Audrey spotted the cat cleaning itself of the mud near her mother’s favorite grave, Keats. As she rounded the wall he stopped and looked up at her.
As she and the cat made eye contact she heard the music from the American Westerns in her head, the part that came right before the show down…
“Elena, you’ll never believe me no matter – “
“Audrey! We’re leaving!” Audrey pounced! This time she was successful! As the cat clawed, squirmed, and hissed she thought it was more like wrestling an alligator than catching a tiger. She brought the writhing creature with her.
“Can I keep it?” Audrey’s mother rolled her eyes and opened her mouth for what Audrey knew would be a negative – but then her mother smiled.
“Of course you can keep it – what shall we call it?” At this she turned and looked Marco in the eye and began steering Audrey – and the soon to be tamed tiger – out of the cemetery.
Roberto knocked on the door frame.
“How are you doing, Audrey? How’s the baby?” He came over and kissed her forehead.

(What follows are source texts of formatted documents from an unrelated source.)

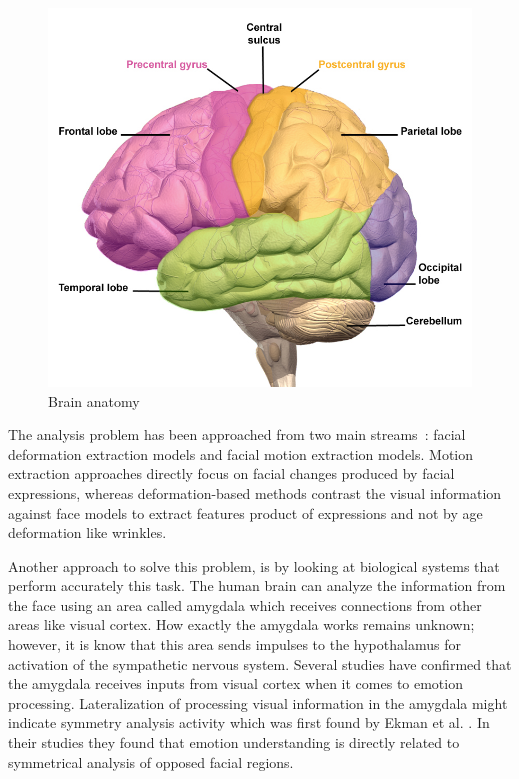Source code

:\begin{figure}[ht]
    \centering
    \includegraphics[scale=1.0]{images/Figure6Brain.png}
    \caption{Brain anatomy}
    \label{fig:Brain anatomy}
\end{figure}

The analysis problem has been approached from two main streams~\cite{Fasel2003}: facial deformation extraction models and facial motion extraction models. Motion extraction approaches directly focus on facial changes produced by facial expressions, whereas deformation-based methods contrast the visual information against face models to extract features product of expressions and not by age deformation like wrinkles.

Another approach to solve this problem, is by looking at biological systems that perform accurately this task. The human brain can analyze the information from the face using an area called amygdala which receives connections from other areas like visual cortex. How exactly the amygdala works remains unknown; however, it is know that this area sends impulses to the hypothalamus for activation of the sympathetic nervous system. Several studies have confirmed that the amygdala receives inputs from visual cortex when it comes to emotion processing. Lateralization of processing visual information in the amygdala might indicate symmetry analysis activity which was first found by Ekman et al. \cite{Hager1979}. In their studies they found that emotion understanding is directly related to symmetrical analysis of opposed facial regions.

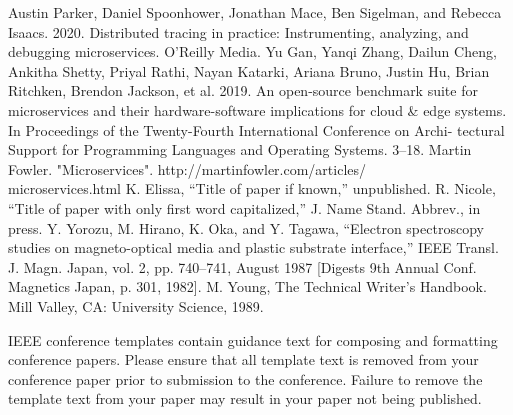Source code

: \documentclass[conference]{IEEEtran}
\begin{document}
\begin{thebibliography}{00}
     Austin Parker, Daniel Spoonhower, Jonathan Mace, Ben Sigelman, and Rebecca Isaacs. 2020. Distributed tracing in practice: Instrumenting, analyzing, and debugging microservices. O’Reilly Media.
     Yu Gan, Yanqi Zhang, Dailun Cheng, Ankitha Shetty, Priyal Rathi, Nayan Katarki, Ariana Bruno, Justin Hu, Brian Ritchken, Brendon Jackson, et al. 2019. An open-source benchmark suite for microservices and their hardware-software implications for cloud \& edge systems. In Proceedings of the Twenty-Fourth International Conference on Archi- tectural Support for Programming Languages and Operating Systems. 3–18.
     \sloppy Martin Fowler. "Microservices". http://martinfowler.com/articles/\\microservices.html
     K. Elissa, ``Title of paper if known,'' unpublished.
     R. Nicole, ``Title of paper with only first word capitalized,'' J. Name Stand. Abbrev., in press.
     Y. Yorozu, M. Hirano, K. Oka, and Y. Tagawa, ``Electron spectroscopy studies on magneto-optical media and plastic substrate interface,'' IEEE Transl. J. Magn. Japan, vol. 2, pp. 740--741, August 1987 [Digests 9th Annual Conf. Magnetics Japan, p. 301, 1982].
     M. Young, The Technical Writer's Handbook. Mill Valley, CA: University Science, 1989.
\end{thebibliography}
\vspace{12pt}
\color{red}
IEEE conference templates contain guidance text for composing and formatting conference papers. Please ensure that all template text is removed from your conference paper prior to submission to the conference. Failure to remove the template text from your paper may result in your paper not being published.
\end{document}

“She’s been very active today. Did you see Maria leaving?”
“Yes, on my way in. She said her brother is feeling much better.” Audrey smiled.
“That’s wonderful. Did she mention her fiancĂ©?”
“No, she didn’t say when he was returning – I should go get started grading papers.”
“Of course.” He kissed her again and left the room, gently closing the door behind him. Audrey turned again towards the window. She had named the cat Salute because all her dad had done was sneeze the week before he moved out.
She really missed having a cat. But unfortunately Roberto, like her father, was severely allergic to them.